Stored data
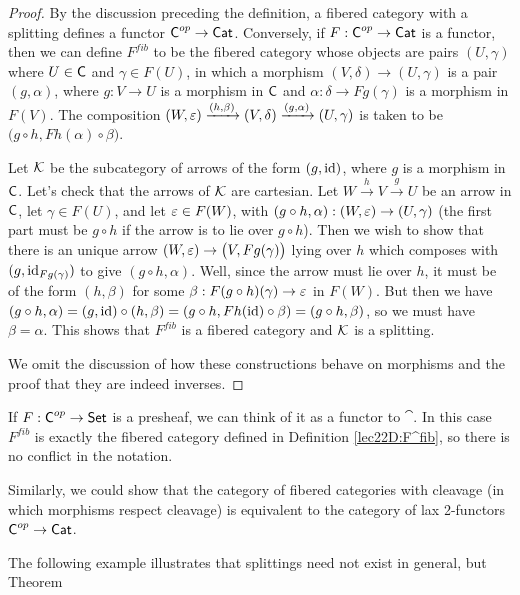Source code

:  \begin{proof}
   By the discussion preceding the definition, a fibered category with a splitting
   defines a functor $\text{\sf C}^{op}\to \text{\sf Cat}$. Conversely, if $F:\text{\sf C}^{op}\to \text{\sf Cat}$ is a functor,
   then we can define $F^{fib}$ to be the fibered category whose objects are pairs
   $(U,\gamma)$ where $U\in \text{\sf C}$ and $\gamma\in F(U)$, in which a morphism $(V,\delta)\to
   (U,\gamma)$ is a pair $(g,\alpha)$, where $g:V\to U$ is a morphism in $\text{\sf C}$ and
   $\alpha:\delta\to Fg(\gamma)$ is a morphism in $F(V)$. The composition
   $(W,\varepsilon)\xrightarrow{(h,\beta)}(V,\delta)\xrightarrow{(g,\alpha)}(U,\gamma)$ is taken
   to be $\bigl(g\circ h,Fh(\alpha)\circ \beta\bigr)$.

   Let $\mathcal{K}$ be the subcategory of arrows of the form $(g,\operatorname{id})$, where $g$ is a morphism
   in $\text{\sf C}$. Let's check that the arrows of $\mathcal{K}$ are cartesian. Let $W\xrightarrow h
   V\xrightarrow g U$ be an arrow in $\text{\sf C}$, let $\gamma\in F(U)$, and let $\varepsilon\in F(W)$,
   with $(g\circ h,\alpha):(W,\varepsilon)\to (U,\gamma)$ (the first part must be $g\circ h$ if
   the arrow is to lie over $g\circ h$). Then we wish to show that there is an unique
   arrow $(W,\varepsilon)\to \bigl(V,Fg(\gamma)\bigr)$ lying over $h$ which composes with
   $(g,\operatorname{id}_{Fg(\gamma)})$ to give $(g\circ h,\alpha)$. Well, since the arrow must lie
   over $h$, it must be of the form $(h,\beta)$ for some $\beta:F(g\circ h)(\gamma)\to
   \varepsilon$ in $F(W)$. But then we have $(g\circ h,\alpha)=(g,\operatorname{id})\circ (h,\beta)=(g\circ
   h,Fh(\operatorname{id})\circ \beta)=(g\circ h,\beta)$, so we must have $\beta=\alpha$. This shows
   that $F^{fib}$ is a fibered category and $\mathcal{K}$ is a splitting.

   We omit the discussion of how these constructions behave on morphisms and the proof
   that they are indeed inverses.
 \end{proof}
 \begin{remark}
   If $F:\text{\sf C}^{op}\to \text{\sf Set}$ is a presheaf, we can think of it as a functor to $\cat$. In
   this case $F^{fib}$ is exactly the fibered category defined in Definition
   \ref{lec22D:F^fib}, so there is no conflict in the notation.
 \end{remark}
 \begin{remark}
   Similarly, we could show that the category of fibered categories with cleavage (in
   which morphisms respect cleavage) is equivalent to the category of lax 2-functors
   $\text{\sf C}^{op}\to \text{\sf Cat}$.
 \end{remark}
 The following example illustrates that splittings need not exist in general, but Theorem
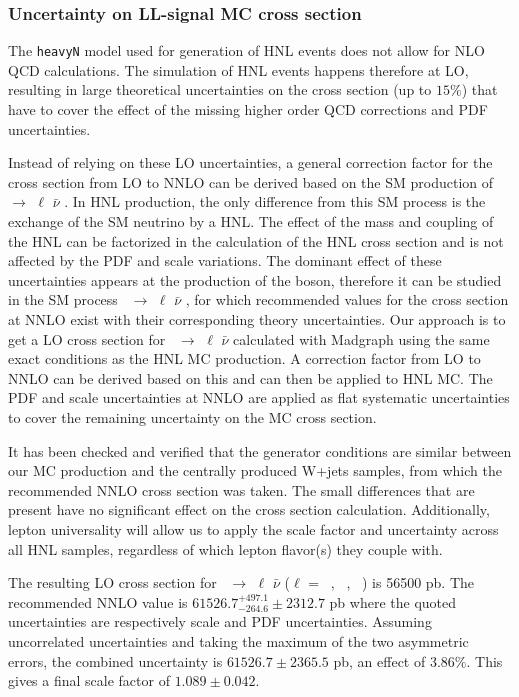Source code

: \subsubsection{Uncertainty on LL-signal MC cross section}\label{sec:c4lo}
The \texttt{heavyN} model used for generation of HNL events does not allow for NLO QCD calculations. The simulation of HNL events happens therefore at LO, resulting in large theoretical uncertainties on the cross section (up to $15\%$) that have to cover the effect of the missing higher order QCD corrections and PDF uncertainties.

Instead of relying on these LO uncertainties, a general correction factor for the cross section from LO to NNLO can be derived based on the SM production of \PW\ $\rightarrow$ $\ell$ $\bar{\nu}$ . In HNL production, the only difference from this SM process is the exchange of the SM neutrino by a HNL. The effect of the mass and coupling of the HNL can be factorized in the calculation of the HNL cross section and is not affected by the PDF and scale variations. The dominant effect of these uncertainties appears at the production of the \PW boson, therefore it can be studied in the SM process \PW\ $\rightarrow$ $\ell$ $\bar{\nu}$ , for which recommended values for the cross section at NNLO exist with their corresponding theory uncertainties. Our approach is to get a LO cross section for \PW\ $\rightarrow$ $\ell$ $\bar{\nu}$ calculated with Madgraph using the same exact conditions as the HNL MC production. A correction factor from LO to NNLO can be derived based on this and can then be applied to HNL MC. The PDF and scale uncertainties at NNLO are applied as flat systematic uncertainties to cover the remaining uncertainty on the MC cross section.

It has been checked and verified that the generator conditions are similar between our MC production and the centrally produced W+jets samples, from which the recommended NNLO cross section was taken. The small differences that are present have no significant effect on the cross section calculation. Additionally, lepton universality will allow us to apply the scale factor and uncertainty across all HNL samples, regardless of which lepton flavor(s) they couple with.

The resulting LO cross section for \PW\ $\rightarrow$ $\ell$
$\bar{\nu}$ ($\ell$ = \Pe\ , \PGm\ , \PGt\ ) is 56500 pb. The recommended NNLO value is $61526.7^{+497.1}_{-264.6}\pm 2312.7$ pb where the quoted uncertainties are respectively scale and PDF uncertainties. Assuming uncorrelated uncertainties and taking the maximum of the two asymmetric errors, the combined uncertainty is $61526.7 \pm 2365.5$ pb, an effect of $3.86\%$. This gives a final scale factor of $1.089 \pm 0.042$.

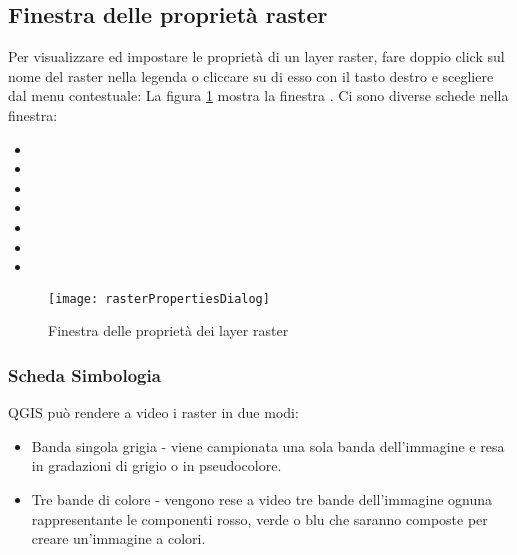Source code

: \subsection{Finestra delle proprietà raster}\label{label_rasterprop}

Per visualizzare ed impostare le proprietà di un layer raster, fare doppio
click sul nome del raster nella legenda o cliccare su di esso con il tasto
destro e scegliere  dal menu contestuale:
La figura \ref{fig:raster_properties} mostra la finestra . 
Ci sono diverse schede nella finestra: 

\begin{itemize}
 \item {}
 \item {}
 \item {}
 \item {}
 \item {}
 \item {}
 \item {}
\end{itemize}

\begin{figure}[h]
  \begin{center}
   \caption{Finestra delle proprietà dei layer raster \nixcaption}\label{fig:raster_properties}\smallskip
   \texttt{[image: rasterPropertiesDialog]}
\end{center}  
\end{figure}

\subsubsection{Scheda Simbologia}\label{label_sombology}

QGIS può rendere a video i raster in due modi:

\begin{itemize}
\item Banda singola grigia - viene campionata una sola banda dell'immagine e
resa in gradazioni di grigio o in pseudocolore.
\item Tre bande di colore - vengono rese a video tre bande dell'immagine
ognuna rappresentante le componenti rosso, verde o blu che saranno composte
per creare un'immagine a colori.
\end{itemize}

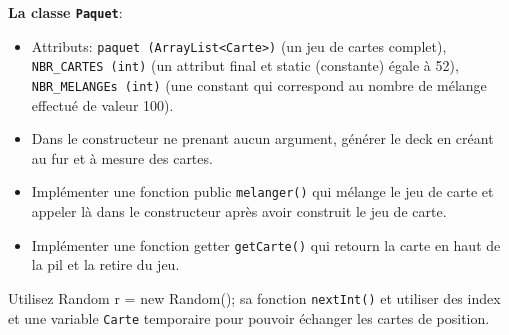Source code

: \begin{Exercice}[15 minutes]
\textbf{La classe \lstinline{Paquet}}:
\begin{itemize}
    \item Attributs: \lstinline{paquet (ArrayList<Carte>)} (un jeu de cartes complet), \lstinline{NBR_CARTES (int)} (un attribut final et static (constante) égale à 52), \lstinline{NBR_MELANGEs (int)} (une constant qui correspond au nombre de mélange effectué de valeur 100).
    \item Dans le constructeur ne prenant aucun argument, générer le deck en créant au fur et à mesure des cartes. 
    \item Implémenter une fonction public \lstinline{melanger()} qui mélange le jeu de carte et appeler là dans le constructeur après avoir construit le jeu de carte.
    \item Implémenter une fonction getter \lstinline{getCarte()} qui retourn la carte en haut de la pil et la retire du jeu.
\end{itemize}
\begin{conseil}
Utilisez Random r = new Random(); sa fonction \lstinline{nextInt()} et utiliser des index et une variable \lstinline{Carte} temporaire pour pouvoir échanger les cartes de position.
\end{conseil}




\begin{solution}

\end{solution}
\begin{solution}

\end{solution}
\begin{solution}

\end{solution}
\end{Exercice}

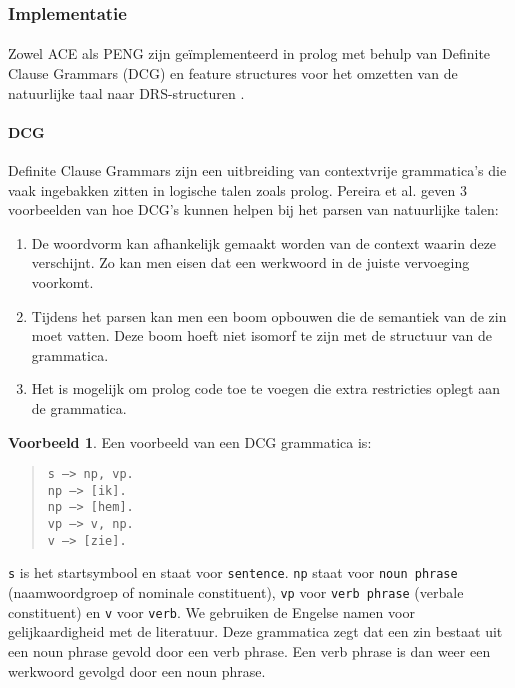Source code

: \documentclass[]{article}
\theoremstyle{definition}
\newtheorem{ex}{Voorbeeld}[section]
\begin{document}
\subsubsection{Implementatie}
\paragraph{} Zowel ACE als PENG zijn geïmplementeerd in prolog met behulp van Definite Clause Grammars (DCG) en feature structures voor het omzetten van de natuurlijke taal naar DRS-structuren \cite{Fuchs2008, Schwitter2006}.

\paragraph{DCG} Definite Clause Grammars \cite{Pereira1980} zijn een uitbreiding van contextvrije grammatica's die vaak ingebakken zitten in logische talen zoals prolog. Pereira et al. \cite{Pereira1980} geven 3 voorbeelden van hoe DCG's kunnen helpen bij het parsen van natuurlijke talen:

\begin{enumerate}
  \item De woordvorm kan afhankelijk gemaakt worden van de context waarin deze verschijnt. Zo kan men eisen dat een werkwoord in de juiste vervoeging voorkomt.
  \item Tijdens het parsen kan men een boom opbouwen die de semantiek van de zin moet vatten. Deze boom hoeft niet isomorf te zijn met de structuur van de grammatica.
  \item Het is mogelijk om prolog code toe te voegen die extra restricties oplegt aan de grammatica.
\end{enumerate}

\begin{ex}
  Een voorbeeld van een DCG grammatica is:
  \begin{quote}
    \texttt{s ---> np, vp.} \\
    \texttt{np ---> [ik].} \\
    \texttt{np ---> [hem].} \\
    \texttt{vp ---> v, np.} \\
    \texttt{v ---> [zie].}
  \end{quote}
\end{ex} 
\texttt{s} is het startsymbool en staat voor \texttt{sentence}. \texttt{np} staat voor \texttt{noun phrase} (naamwoordgroep of nominale constituent), \texttt{vp} voor \texttt{verb phrase} (verbale constituent) en \texttt{v} voor \texttt{verb}. We gebruiken de Engelse namen voor gelijkaardigheid met de literatuur. Deze grammatica zegt dat een zin bestaat uit een noun phrase gevold door een verb phrase. Een verb phrase is dan weer een werkwoord gevolgd door een noun phrase.
\end{document}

◆ Your goal
Look above for the line with "where $g$ is a morphism" and the line with "is a splitting.", and reproduce exactly those two lines plus every line between, nothing more.

◆ Finished exercise
   Let $\mathcal{K}$ be the subcategory of arrows of the form $(g,\operatorname{id})$, where $g$ is a morphism
   in $\text{\sf C}$. Let's check that the arrows of $\mathcal{K}$ are cartesian. Let $W\xrightarrow h
   V\xrightarrow g U$ be an arrow in $\text{\sf C}$, let $\gamma\in F(U)$, and let $\varepsilon\in F(W)$,
   with $(g\circ h,\alpha):(W,\varepsilon)\to (U,\gamma)$ (the first part must be $g\circ h$ if
   the arrow is to lie over $g\circ h$). Then we wish to show that there is an unique
   arrow $(W,\varepsilon)\to \bigl(V,Fg(\gamma)\bigr)$ lying over $h$ which composes with
   $(g,\operatorname{id}_{Fg(\gamma)})$ to give $(g\circ h,\alpha)$. Well, since the arrow must lie
   over $h$, it must be of the form $(h,\beta)$ for some $\beta:F(g\circ h)(\gamma)\to
   \varepsilon$ in $F(W)$. But then we have $(g\circ h,\alpha)=(g,\operatorname{id})\circ (h,\beta)=(g\circ
   h,Fh(\operatorname{id})\circ \beta)=(g\circ h,\beta)$, so we must have $\beta=\alpha$. This shows
   that $F^{fib}$ is a fibered category and $\mathcal{K}$ is a splitting.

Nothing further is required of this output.